O Peru, tal qual o Brasil, tem uma força-tarefa destinada a investigar as acusações da “Lava-Jato peruana”. A Odebrecht admitiu ter pago propinas em pelo menos 12 países, e, além do Brasil, o Peru é o que está com as investigações mais avançadas, e os peruanos vêm trabalhando em conjunto com os brasileiros nas investigações. Já são mais de 20 operações, que se intensificaram no ano passado.
Estima-se que o custo do superfaturamento das obras ligadas à Odebrecht tenha chegado a 3 bilhões de dólares. Com o acordo de colaboração, a Odebrecht se comprometeu a pagar 230 milhões de dólares à Justiça peruana e oferecer mais informações.
Tantos capítulos da Lava-Jato peruana podem até mesmo fazer frente às operações brasileiras, que tomam o noticiário do país há cinco anos. Mas, embora o Brasil seja o berço da Odebrecht e da Lava-Jato, há “apenas” dois ex-presidentes que já foram presos ou indiciados por aqui: o ex-presidente Luiz Inácio Lula da Silva e o ex-presidente Michel Temer, além de outros políticos de alto escalão.

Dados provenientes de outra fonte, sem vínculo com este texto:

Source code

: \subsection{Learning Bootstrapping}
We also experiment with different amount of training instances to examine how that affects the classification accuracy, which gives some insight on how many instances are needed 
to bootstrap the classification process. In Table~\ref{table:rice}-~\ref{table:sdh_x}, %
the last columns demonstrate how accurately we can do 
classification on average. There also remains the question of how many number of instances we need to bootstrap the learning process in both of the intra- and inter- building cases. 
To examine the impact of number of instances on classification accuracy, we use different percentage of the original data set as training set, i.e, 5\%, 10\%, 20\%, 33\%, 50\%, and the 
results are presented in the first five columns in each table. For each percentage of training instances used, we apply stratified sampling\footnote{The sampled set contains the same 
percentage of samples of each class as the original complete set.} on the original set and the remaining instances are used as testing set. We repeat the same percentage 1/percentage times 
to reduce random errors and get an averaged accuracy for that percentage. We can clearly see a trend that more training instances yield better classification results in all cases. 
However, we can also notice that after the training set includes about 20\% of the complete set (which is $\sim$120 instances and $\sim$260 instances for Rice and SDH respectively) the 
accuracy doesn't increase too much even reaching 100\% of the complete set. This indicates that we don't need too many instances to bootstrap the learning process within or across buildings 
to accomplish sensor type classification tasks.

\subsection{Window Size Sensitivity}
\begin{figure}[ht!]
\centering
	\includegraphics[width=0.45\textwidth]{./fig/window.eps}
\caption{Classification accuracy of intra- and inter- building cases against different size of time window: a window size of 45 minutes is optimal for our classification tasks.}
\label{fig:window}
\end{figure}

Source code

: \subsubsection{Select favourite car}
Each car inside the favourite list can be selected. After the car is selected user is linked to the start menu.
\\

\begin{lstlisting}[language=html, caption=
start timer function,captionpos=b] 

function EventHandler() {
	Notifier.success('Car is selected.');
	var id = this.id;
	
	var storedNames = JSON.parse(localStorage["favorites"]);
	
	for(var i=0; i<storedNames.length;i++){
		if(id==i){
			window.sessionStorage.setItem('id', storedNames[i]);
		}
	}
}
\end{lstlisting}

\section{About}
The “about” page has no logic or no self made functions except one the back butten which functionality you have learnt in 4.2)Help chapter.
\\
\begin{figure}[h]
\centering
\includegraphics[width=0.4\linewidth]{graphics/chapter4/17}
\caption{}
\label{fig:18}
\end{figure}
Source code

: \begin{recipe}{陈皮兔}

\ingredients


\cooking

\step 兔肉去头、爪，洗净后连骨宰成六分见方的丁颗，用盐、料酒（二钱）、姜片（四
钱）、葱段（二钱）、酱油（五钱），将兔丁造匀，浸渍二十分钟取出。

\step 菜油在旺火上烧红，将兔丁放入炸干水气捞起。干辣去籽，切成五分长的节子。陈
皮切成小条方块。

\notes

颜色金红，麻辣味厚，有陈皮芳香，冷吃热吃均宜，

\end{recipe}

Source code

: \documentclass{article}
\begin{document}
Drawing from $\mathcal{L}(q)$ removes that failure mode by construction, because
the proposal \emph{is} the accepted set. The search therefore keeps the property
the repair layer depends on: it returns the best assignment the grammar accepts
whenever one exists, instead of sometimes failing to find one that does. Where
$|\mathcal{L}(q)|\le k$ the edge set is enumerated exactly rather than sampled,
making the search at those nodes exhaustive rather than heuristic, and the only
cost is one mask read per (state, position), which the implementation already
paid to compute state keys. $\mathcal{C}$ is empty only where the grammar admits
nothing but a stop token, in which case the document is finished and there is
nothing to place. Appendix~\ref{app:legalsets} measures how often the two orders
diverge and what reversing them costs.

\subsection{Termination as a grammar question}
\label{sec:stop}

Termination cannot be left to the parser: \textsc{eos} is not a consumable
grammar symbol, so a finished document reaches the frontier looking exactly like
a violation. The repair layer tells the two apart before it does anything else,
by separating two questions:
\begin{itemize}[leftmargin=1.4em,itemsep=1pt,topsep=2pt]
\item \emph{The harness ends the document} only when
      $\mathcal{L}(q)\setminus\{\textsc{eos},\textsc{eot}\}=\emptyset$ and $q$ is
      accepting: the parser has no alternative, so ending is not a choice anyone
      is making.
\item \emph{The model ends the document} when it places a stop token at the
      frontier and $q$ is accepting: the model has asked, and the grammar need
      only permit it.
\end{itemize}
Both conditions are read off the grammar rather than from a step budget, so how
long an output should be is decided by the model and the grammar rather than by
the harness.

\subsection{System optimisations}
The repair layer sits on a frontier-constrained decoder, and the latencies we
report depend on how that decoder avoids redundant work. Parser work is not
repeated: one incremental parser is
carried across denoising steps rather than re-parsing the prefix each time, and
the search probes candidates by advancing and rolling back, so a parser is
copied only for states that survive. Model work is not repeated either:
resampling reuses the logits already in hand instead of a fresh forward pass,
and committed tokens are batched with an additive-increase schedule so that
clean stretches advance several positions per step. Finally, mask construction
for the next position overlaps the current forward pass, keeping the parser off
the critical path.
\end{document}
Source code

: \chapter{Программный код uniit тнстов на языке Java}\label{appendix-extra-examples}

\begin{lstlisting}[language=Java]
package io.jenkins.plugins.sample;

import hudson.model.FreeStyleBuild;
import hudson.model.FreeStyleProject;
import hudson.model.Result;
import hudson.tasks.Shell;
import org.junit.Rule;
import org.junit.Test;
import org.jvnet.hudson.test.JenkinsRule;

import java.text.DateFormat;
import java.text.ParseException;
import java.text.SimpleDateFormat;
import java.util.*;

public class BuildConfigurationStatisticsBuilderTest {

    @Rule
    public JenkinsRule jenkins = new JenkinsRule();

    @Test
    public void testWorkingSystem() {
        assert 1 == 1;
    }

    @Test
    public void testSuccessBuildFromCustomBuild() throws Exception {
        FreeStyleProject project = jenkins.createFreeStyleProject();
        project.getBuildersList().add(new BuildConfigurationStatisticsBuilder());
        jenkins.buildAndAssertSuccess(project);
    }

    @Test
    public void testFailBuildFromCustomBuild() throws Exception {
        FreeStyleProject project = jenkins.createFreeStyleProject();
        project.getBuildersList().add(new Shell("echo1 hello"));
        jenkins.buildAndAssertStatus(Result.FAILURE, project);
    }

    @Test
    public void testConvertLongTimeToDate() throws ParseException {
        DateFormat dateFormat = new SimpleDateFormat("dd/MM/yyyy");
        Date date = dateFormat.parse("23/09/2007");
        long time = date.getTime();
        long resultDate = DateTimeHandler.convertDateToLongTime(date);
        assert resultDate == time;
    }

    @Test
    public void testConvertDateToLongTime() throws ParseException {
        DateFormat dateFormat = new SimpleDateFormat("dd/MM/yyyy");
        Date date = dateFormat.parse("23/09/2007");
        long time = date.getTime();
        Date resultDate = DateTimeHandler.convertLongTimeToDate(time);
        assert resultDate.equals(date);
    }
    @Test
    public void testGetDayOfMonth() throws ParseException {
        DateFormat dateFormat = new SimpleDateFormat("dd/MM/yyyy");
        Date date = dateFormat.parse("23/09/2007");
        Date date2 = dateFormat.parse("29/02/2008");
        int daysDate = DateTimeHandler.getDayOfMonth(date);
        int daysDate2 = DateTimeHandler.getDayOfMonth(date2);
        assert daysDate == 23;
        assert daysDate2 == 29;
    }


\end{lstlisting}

O que explica, portanto, tantos presidentes e políticos peruanos envolvidos? Parte deve-se ao simples fato de que o Peru, nesse intervalo de pouco mais de 15 anos, teve mais presidentes que o Brasil. A legislação peruana não permite reeleição, de modo que cada presidente cumpre seu mandato de cinco anos e só pode se candidatar novamente passada uma eleição.
Outro motivo, como aponta Samuel Rotta, vice-diretor executivo da organização peruana Proética, capítulo da Transparência Internacional no Peru, é que, tal qual no Brasil, o cenário peruano mostra que a corrupção não tem lado político, com políticos de esquerda e direita implicados nos escândalos. “A sensação é que, infelizmente, o cenário é muito parecido em todos os países da região. Os que não estão tendo escândalos trazidos à tona é porque possivelmente não têm equipes ou autonomia suficiente para conduzirem essas investigações”, diz.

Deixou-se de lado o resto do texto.